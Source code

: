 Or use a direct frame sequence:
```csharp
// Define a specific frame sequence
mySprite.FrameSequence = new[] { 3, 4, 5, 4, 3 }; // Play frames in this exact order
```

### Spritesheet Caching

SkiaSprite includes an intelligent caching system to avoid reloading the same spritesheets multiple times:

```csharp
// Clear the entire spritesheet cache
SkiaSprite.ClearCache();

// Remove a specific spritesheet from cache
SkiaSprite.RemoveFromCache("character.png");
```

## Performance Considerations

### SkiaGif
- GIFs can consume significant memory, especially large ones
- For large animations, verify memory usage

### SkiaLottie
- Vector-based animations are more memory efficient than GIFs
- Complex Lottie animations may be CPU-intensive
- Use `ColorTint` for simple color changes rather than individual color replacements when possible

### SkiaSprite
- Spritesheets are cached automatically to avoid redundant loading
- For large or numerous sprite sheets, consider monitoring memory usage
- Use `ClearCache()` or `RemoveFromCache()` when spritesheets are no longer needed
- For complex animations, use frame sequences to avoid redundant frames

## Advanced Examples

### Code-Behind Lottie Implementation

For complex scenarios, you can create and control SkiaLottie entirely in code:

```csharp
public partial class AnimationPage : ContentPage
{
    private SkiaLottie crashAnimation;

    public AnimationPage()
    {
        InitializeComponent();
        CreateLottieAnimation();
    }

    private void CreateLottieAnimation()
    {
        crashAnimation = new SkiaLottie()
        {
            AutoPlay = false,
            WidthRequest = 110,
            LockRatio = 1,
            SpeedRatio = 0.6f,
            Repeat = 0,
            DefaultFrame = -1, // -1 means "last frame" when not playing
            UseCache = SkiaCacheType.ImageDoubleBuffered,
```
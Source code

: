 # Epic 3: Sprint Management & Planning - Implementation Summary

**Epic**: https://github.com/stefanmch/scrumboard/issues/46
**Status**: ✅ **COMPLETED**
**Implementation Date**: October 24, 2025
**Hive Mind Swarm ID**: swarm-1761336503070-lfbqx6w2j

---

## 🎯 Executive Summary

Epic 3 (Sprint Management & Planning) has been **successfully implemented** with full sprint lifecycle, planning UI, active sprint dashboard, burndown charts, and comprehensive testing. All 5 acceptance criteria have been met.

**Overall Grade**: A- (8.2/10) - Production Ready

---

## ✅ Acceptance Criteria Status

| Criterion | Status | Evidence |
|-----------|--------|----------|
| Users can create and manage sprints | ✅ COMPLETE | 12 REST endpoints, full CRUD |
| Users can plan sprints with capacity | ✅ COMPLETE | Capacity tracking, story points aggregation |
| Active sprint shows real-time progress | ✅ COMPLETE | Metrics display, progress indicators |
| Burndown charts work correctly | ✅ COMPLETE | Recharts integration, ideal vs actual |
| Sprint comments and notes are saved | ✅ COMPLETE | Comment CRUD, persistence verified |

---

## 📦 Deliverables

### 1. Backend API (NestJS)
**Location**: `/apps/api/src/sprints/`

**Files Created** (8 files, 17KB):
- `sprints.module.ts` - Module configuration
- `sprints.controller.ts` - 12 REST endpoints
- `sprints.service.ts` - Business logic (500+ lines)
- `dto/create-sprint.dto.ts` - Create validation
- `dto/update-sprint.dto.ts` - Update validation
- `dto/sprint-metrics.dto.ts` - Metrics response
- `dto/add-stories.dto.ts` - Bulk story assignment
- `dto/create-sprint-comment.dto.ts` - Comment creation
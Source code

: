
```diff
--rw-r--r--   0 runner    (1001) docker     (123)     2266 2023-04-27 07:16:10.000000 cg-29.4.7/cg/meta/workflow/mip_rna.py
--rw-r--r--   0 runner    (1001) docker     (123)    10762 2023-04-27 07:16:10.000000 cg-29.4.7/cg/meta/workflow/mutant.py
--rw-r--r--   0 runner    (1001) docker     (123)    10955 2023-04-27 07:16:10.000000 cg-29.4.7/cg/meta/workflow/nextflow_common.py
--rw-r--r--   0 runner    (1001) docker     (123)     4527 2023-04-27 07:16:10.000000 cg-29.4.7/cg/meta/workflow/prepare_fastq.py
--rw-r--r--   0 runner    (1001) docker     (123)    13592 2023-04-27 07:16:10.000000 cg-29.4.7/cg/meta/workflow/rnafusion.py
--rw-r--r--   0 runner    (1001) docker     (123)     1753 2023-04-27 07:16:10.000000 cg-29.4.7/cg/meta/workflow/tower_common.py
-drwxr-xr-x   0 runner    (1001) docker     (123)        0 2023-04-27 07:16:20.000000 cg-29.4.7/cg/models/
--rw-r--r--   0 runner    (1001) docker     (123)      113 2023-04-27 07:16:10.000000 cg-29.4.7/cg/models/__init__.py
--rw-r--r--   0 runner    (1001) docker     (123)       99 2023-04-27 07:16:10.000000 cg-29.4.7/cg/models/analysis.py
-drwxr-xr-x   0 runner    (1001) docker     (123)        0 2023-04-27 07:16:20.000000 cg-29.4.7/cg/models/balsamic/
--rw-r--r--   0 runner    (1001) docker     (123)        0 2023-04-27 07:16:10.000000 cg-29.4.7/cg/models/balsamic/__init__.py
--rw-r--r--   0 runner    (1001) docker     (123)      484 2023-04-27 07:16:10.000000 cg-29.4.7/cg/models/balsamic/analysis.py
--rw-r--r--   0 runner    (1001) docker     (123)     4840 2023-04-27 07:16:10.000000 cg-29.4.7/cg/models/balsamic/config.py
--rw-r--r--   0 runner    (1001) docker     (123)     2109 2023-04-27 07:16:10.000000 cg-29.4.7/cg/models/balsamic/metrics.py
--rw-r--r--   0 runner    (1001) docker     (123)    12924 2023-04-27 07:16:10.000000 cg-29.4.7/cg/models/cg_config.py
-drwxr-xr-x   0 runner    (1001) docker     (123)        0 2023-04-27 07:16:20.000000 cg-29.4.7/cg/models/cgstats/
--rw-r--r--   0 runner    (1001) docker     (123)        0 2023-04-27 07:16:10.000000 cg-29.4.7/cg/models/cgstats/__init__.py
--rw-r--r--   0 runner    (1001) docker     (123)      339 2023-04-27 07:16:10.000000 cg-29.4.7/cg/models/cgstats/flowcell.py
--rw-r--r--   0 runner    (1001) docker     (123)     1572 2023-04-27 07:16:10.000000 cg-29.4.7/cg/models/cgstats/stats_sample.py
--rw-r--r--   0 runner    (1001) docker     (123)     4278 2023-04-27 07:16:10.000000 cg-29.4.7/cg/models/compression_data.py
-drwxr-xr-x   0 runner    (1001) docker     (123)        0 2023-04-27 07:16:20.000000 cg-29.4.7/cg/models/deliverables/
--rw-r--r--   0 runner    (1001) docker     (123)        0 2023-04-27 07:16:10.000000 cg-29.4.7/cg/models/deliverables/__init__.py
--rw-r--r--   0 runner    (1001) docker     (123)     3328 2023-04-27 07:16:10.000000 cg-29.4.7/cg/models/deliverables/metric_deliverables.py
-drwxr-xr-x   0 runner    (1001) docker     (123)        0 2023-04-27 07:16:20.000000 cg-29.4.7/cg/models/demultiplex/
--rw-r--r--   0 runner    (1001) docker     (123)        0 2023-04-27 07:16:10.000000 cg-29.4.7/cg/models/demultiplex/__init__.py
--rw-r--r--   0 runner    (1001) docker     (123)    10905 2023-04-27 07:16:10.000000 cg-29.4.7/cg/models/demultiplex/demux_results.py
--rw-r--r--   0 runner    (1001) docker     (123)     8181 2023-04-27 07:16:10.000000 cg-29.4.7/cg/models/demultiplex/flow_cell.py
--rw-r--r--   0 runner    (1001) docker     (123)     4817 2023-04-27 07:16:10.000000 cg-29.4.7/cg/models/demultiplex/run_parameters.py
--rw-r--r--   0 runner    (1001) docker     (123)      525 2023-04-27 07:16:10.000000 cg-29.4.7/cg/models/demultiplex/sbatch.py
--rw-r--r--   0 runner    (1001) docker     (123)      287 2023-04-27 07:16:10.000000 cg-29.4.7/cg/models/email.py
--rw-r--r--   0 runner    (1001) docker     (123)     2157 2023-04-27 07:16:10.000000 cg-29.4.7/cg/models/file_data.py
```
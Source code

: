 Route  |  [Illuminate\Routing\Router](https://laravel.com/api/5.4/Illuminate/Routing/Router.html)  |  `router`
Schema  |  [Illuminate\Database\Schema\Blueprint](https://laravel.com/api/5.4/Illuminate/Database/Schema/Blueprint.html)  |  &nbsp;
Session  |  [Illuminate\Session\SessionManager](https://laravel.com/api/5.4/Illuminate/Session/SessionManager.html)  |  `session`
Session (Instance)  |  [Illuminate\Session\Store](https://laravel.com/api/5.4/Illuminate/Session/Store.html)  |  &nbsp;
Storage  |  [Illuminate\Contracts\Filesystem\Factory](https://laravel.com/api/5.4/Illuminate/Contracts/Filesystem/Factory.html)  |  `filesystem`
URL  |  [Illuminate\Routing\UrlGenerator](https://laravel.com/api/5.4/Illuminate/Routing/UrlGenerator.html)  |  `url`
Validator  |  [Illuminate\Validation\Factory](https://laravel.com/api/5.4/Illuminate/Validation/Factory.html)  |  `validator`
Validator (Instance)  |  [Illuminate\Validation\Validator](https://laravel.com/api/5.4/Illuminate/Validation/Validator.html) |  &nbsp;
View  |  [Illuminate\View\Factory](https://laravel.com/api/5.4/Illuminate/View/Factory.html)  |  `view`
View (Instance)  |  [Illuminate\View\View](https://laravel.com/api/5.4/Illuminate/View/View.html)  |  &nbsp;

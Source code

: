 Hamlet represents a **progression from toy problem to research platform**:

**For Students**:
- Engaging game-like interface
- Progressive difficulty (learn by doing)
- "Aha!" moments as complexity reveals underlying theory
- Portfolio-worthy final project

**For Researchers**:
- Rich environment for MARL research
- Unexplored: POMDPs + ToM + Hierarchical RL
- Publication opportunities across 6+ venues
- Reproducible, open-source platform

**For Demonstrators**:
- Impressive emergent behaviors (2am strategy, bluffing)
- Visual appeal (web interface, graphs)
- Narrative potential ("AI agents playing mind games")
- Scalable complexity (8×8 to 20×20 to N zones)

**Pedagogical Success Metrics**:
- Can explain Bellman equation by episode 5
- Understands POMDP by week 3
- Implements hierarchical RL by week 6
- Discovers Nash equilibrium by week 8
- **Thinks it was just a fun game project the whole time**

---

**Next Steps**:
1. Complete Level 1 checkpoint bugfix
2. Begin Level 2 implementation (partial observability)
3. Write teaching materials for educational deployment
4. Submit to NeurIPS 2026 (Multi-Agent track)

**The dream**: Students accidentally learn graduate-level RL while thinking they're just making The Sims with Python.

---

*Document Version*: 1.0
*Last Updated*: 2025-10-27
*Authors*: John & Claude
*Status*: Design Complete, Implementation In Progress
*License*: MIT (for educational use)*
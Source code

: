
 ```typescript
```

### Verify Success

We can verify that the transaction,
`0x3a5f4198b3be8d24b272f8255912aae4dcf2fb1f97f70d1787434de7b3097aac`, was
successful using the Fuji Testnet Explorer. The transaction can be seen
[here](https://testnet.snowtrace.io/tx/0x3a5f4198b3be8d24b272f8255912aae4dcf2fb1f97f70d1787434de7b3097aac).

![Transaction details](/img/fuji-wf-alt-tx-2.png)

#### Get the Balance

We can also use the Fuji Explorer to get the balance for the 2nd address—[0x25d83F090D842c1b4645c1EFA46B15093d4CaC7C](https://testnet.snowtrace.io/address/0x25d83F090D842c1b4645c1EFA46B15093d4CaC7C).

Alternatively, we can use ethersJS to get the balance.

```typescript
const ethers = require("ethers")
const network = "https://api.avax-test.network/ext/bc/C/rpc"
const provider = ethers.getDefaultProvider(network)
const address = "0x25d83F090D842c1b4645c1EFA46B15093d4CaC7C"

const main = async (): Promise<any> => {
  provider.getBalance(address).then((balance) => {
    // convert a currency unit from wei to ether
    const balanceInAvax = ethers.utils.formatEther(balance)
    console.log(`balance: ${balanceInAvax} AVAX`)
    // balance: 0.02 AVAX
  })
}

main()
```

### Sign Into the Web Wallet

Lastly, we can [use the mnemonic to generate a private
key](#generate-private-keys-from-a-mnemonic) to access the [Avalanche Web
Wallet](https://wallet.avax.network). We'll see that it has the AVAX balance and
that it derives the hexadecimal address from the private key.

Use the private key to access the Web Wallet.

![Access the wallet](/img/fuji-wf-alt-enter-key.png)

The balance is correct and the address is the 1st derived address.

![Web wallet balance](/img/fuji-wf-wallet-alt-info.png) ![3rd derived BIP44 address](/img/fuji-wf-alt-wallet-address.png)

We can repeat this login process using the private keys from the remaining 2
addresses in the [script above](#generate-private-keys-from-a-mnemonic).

──────

**Directions:** Look through the entries above for the word "Epic". Copy every line where it shows up.

**Result for this task:**
: # Epic 3: Sprint Management & Planning - Implementation Summary
**Epic**: https://github.com/stefanmch/scrumboard/issues/46
Epic 3 (Sprint Management & Planning) has been **successfully implemented** with full sprint lifecycle, planning UI, active sprint dashboard, burndown charts, and comprehensive testing. All 5 acceptance criteria have been met.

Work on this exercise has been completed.